EXERCISE OBJECTIVE =
Collect each line of the records containing the string "write".

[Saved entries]
:::::

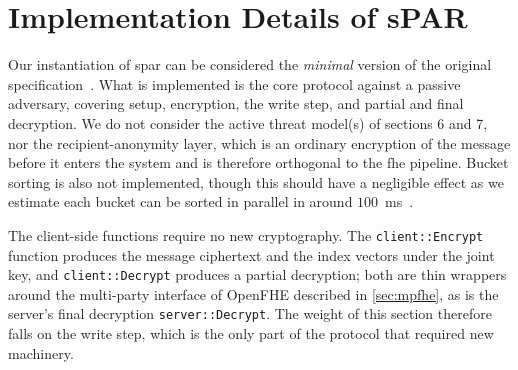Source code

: \section{Implementation Details of sPAR}
\label{sec:impl:spar}
Our instantiation of \gls{spar} can be considered the \emph{minimal} version of the original specification~\cite{cryptoeprint:2025/860}. What is implemented is the core protocol against a passive adversary, covering setup, encryption, the write step, and partial and final decryption. We do not consider the active threat model(s) of sections 6 and 7, nor the recipient-anonymity layer, which is an ordinary encryption of the message before it enters the system and is therefore orthogonal to the \gls{fhe} pipeline. Bucket sorting is also not implemented, though this should have a negligible effect as we estimate each bucket can be sorted in parallel in around $100$~ms~\cite{cryptoeprint:2025/860}. %


The client-side functions require no new cryptography. The \texttt{client::Encrypt} function produces the message ciphertext and the index vectors under the joint key, and \texttt{client::Decrypt} produces a partial decryption; both are thin wrappers around the multi-party interface of OpenFHE described in \autoref{sec:mpfhe}, as is the server's final decryption \texttt{server::Decrypt}. The weight of this section therefore falls on the write step, which is the only part of the protocol that required new machinery.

:::::

RESPONSE =
Our instantiation of \gls{spar} can be considered the \emph{minimal} version of the original specification~\cite{cryptoeprint:2025/860}. What is implemented is the core protocol against a passive adversary, covering setup, encryption, the write step, and partial and final decryption. We do not consider the active threat model(s) of sections 6 and 7, nor the recipient-anonymity layer, which is an ordinary encryption of the message before it enters the system and is therefore orthogonal to the \gls{fhe} pipeline. Bucket sorting is also not implemented, though this should have a negligible effect as we estimate each bucket can be sorted in parallel in around $100$~ms~\cite{cryptoeprint:2025/860}. %
The client-side functions require no new cryptography. The \texttt{client::Encrypt} function produces the message ciphertext and the index vectors under the joint key, and \texttt{client::Decrypt} produces a partial decryption; both are thin wrappers around the multi-party interface of OpenFHE described in \autoref{sec:mpfhe}, as is the server's final decryption \texttt{server::Decrypt}. The weight of this section therefore falls on the write step, which is the only part of the protocol that required new machinery.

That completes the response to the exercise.